From the records that follow, copy every line in which "UploaderProxy" appears.
■ ■ ■ ■ ■ ■ ■
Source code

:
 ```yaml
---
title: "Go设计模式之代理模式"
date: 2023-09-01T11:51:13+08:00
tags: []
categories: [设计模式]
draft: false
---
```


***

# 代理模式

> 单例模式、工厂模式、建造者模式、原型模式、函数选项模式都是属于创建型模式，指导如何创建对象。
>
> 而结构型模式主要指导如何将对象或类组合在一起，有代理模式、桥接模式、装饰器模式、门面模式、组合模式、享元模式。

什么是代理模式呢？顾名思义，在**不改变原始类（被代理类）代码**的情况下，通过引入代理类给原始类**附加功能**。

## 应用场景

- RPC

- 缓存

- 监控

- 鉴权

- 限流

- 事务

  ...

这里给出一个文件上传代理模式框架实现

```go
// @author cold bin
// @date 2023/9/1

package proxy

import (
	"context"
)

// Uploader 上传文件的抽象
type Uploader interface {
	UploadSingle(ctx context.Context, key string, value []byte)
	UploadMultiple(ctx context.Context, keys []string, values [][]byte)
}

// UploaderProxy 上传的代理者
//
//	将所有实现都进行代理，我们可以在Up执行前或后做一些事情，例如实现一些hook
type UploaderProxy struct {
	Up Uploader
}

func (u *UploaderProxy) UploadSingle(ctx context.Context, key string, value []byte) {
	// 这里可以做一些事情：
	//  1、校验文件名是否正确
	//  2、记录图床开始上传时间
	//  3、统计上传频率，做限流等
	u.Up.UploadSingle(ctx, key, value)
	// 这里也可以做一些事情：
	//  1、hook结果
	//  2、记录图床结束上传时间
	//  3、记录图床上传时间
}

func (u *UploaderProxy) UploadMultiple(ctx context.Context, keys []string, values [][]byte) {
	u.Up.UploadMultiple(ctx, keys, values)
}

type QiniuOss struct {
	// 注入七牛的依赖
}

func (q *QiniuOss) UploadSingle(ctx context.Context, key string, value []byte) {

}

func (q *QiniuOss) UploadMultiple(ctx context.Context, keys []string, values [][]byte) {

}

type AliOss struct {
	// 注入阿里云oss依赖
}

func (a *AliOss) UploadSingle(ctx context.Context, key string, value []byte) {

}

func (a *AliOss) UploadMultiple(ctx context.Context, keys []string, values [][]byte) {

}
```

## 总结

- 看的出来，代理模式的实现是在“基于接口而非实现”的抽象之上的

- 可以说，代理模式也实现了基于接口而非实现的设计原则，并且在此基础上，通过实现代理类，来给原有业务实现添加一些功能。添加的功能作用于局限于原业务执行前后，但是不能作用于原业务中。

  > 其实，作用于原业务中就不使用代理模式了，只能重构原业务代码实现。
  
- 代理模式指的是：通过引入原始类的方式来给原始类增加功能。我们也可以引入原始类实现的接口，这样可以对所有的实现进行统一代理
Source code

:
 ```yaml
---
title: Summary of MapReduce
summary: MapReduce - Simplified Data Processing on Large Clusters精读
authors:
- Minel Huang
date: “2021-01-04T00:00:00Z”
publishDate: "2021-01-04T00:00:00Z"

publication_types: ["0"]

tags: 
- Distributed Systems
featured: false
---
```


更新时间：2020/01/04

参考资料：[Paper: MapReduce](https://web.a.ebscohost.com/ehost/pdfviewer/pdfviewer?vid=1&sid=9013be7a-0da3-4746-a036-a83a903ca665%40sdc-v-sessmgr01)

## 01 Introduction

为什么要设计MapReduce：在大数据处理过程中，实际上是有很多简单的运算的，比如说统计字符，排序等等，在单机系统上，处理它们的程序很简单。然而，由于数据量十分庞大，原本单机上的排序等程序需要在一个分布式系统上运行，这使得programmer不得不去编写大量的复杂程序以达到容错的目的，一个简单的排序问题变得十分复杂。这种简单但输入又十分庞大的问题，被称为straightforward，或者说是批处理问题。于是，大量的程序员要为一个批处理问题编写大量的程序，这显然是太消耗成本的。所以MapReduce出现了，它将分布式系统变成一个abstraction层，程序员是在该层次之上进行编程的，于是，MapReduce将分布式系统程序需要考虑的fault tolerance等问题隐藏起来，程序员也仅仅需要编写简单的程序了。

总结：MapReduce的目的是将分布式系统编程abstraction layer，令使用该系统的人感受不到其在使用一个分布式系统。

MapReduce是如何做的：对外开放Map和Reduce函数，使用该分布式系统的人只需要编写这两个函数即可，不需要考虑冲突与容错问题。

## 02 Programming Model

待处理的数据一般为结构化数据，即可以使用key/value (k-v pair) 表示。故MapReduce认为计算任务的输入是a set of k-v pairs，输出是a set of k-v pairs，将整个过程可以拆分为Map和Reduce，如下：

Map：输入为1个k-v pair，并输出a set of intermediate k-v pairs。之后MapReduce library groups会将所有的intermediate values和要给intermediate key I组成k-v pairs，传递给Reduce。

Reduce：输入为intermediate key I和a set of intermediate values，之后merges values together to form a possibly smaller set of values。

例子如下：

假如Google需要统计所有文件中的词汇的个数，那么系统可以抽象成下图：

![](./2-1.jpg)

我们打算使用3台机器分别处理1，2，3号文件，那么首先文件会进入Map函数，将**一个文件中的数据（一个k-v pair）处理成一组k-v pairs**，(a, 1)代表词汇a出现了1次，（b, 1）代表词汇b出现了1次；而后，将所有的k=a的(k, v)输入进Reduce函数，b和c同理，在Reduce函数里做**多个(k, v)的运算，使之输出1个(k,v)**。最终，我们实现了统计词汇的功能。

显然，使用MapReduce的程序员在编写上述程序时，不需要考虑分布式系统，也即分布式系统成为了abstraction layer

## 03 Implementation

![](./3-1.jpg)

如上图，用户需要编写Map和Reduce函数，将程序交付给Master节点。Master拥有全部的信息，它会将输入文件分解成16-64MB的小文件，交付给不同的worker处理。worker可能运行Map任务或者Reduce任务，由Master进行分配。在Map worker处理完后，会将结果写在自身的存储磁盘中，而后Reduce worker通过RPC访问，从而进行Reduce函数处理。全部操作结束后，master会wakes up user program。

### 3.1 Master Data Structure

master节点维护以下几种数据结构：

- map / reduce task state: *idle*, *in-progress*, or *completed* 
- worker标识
■ ■ ■ ■ ■ ■ ■
Answer to the exercise
// UploaderProxy 上传的代理者
type UploaderProxy struct {
func (u *UploaderProxy) UploadSingle(ctx context.Context, key string, value []byte) {
func (u *UploaderProxy) UploadMultiple(ctx context.Context, keys []string, values [][]byte) {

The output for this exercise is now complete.